Attualmente invece si registrano pareri divergenti nella comunità scientifica medico-legale, che non esprime un’opinione unanime. Per quale motivo? «Probabilmente – risponde l’avvocato – ciò è conseguenza dell’obiettivo rischio di veder proliferare le richieste di indennizzo connesse alla pandemia da Covid-19».
In caso di fallimento del tentativo di conciliazione, «nel caso di specie, reso obbligatorio all’art. 5, comma 1-bis, d.lgs. n. 28 del 2010 (rientrante la vertenza avente ad oggetto i contratti di assicurazione, tra le ipotesi di applicazione dell’istituto di mediazione obbligatoria)», l’unica soluzione che sembra percorribile per vedere tutelati i diritti degli assicurati ai quali è stato negato l’indennizzo è rappresentata «da quella giudiziale, nel corso della quale faranno da padrone le norme del Codice Civile in tema di interpretazione del contratto e quindi la giurisprudenza che negli anni si è pronunciata al riguardo in tema di assicurazione degli infortuni».
Allo stato delle cose, se si dovesse far riferimento a questa giurisprudenza (in mancanza di precedenti in tema di Covid-19), l’avvocato spiega che «si dovrà concludere nel senso di considerare come “causa violenta” anche un evento microbico o virale e quindi ritenere che anche un’infezione acuta e virulenta che provenga dall’esterno soddisfi la definizione di infortunio, con la conseguenza che anche l’infezione da Covid-19, presentando dette caratteristiche, verosimilmente dovrà essere considerata come un “infortunio”».
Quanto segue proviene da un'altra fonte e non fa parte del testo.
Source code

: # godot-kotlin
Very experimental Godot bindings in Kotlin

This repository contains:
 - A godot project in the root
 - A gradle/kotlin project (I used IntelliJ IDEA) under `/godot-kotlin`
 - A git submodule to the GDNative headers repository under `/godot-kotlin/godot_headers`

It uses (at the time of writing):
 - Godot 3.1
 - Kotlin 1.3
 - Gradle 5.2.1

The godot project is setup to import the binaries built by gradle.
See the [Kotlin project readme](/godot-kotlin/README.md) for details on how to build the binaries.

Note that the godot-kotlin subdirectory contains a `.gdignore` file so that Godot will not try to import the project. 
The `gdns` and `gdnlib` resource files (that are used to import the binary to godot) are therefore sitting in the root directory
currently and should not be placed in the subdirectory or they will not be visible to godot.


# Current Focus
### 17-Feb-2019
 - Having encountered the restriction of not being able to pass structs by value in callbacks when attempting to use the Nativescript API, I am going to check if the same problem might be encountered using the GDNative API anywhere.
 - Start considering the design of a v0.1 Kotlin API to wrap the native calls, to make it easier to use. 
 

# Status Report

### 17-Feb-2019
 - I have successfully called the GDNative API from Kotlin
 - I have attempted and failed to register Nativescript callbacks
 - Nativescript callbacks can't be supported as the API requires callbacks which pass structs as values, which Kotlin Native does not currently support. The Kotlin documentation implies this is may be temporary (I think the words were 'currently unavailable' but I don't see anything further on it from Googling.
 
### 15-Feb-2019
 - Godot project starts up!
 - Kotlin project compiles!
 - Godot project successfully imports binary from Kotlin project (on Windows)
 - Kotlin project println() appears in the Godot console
Ciò detto, e ai fini della indennizzabilità dell’infortunio, sarà fondamentale «approfondire caso per caso, e valutare la portata delle varie condizioni che caratterizzano, nel caso concreto, ogni singola polizza che può prevedere la presenza di eventuali clausole di esclusione». L’avvocato Cecconi si riferisce, ad esempio, a quelle che «prevedono la indennizzabilità delle sole conseguenze “dirette ed esclusive”, ovvero di quelle che escludono gli infortuni derivanti da “contagio”, ed ancora di quelle che escludono dalla indennizzabilità le infezioni derivanti da germi infettivi che non si siano introdotti nell’organismo attraverso una lesione esterna traumatica (come accade per il coronavirus, il cui contagio avviene solitamente attraverso le vie aeree). Non dimentichiamoci, inoltre – continua l’avvocato –, che in presenza di clausole contrattuali caratterizzate da dubbio o vaghezza interpretativa, l’art. 1370 cc. prevede che debbano essere interpretate nel modo più favorevole all’assicurato».
Infine, una volta ammessa la natura di “infortunio” e valutata la portata di eventuali clausole di esclusione, «dovrà essere attentamente accertato, da parte del medico legale, che l’infezione da Covid-19 sia stata la causa non solo necessaria ma anche sufficiente alla produzione del danno (che sia un’invalidità permanente o temporanea o anche la morte dell’assicurato), a fronte di eventuali preesistenze o co-morbilità – conclude l’esperto – che potrebbero ridurre o, addirittura, escludere la corresponsione dell’indennizzo».